The main garden walls wrap the internal rooms of the existing building, creating a structure that appears to have no glass nor function. This contributes to the ruin metaphor, forming a solid physical mass embodying the endurance of a ruin – reduced to what lasts.
Material exploration led to the use of commercial materials and construction techniques. Precast concrete flooring as roof and tilt-up concrete panels as walls. Through detail and innovative construction methods services were roughed into the tilt-up concrete panels, including all plumbing and electrical fixtures. Removing the need for layering trades. Displaying both structure and panel internally and externally. A five-brick palette was developed during the excavation of the site. Stones and sands were collected and matched to masonry finishes further linking the site to the building materials.
By maintaining as much of the existing building fabric as possible and working with the existing plan, a strategy to wrap the building with a new structure and maintain the central spaces within the home was developed. This enabled the family to live on site during the construction of the newly built works.
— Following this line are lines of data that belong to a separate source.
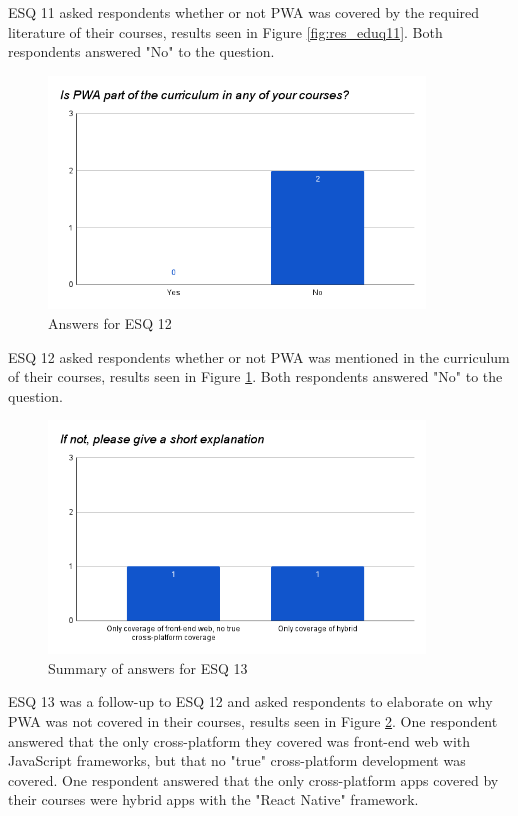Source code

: \documentclass[a4paper,12pt]{article}
\begin{document}
ESQ 11 asked respondents whether or not PWA was covered by the required literature of their courses, results seen in Figure \ref{fig:res_eduq11}. Both respondents answered "No" to the question.

\begin{figure}[ht!]
    \centering
    \includegraphics[width=10cm]{img/Results/esq12.png}
    \caption{Answers for ESQ 12}
    \label{fig:res_eduq12}
\end{figure}

\newpage
ESQ 12 asked respondents whether or not PWA was mentioned in the curriculum of their courses, results seen in Figure \ref{fig:res_eduq12}. Both respondents answered "No" to the question.

\begin{figure}[ht!]
    \centering
    \includegraphics[width=10cm]{img/Results/esq13.png}
    \caption{Summary of answers for ESQ 13}
    \label{fig:res_eduq13}
\end{figure}

ESQ 13 was a follow-up to ESQ 12 and asked respondents to elaborate on why PWA was not covered in their courses, results seen in Figure \ref{fig:res_eduq13}. One respondent answered that the only cross-platform they covered was front-end web with JavaScript frameworks, but that no "true" cross-platform development was covered. One respondent answered that the only cross-platform apps covered by their courses were hybrid apps with the "React Native" framework.
\end{document}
Reducing the overall cost of the project.
Returning to the first principles of building led to a questioning of how to create an opening in a wall – through forms or by pulling structure apart? As the construction of the dwelling was precast and tilt-up concrete panel it was treat by separating two elements. This is evident in plan as well as elevation, in plan the roof is stretched to become a skylight over the doorway to the boot-room. In elevation the garden walls are pulled apart to form a new entry and doorway into the existing dwelling.
Programmatic organisation and careful additions allow much of the home to operate as a series of smaller apartment type dwellings. Through the use of separate entries, private courtyards and provisional services. Allowing for multiple types of occupation to occur. The building may be used as a family house, adjusting to change as children grow, as parents age, but equally it may accommodate non-family residents, or working from home, with an independent office or studio.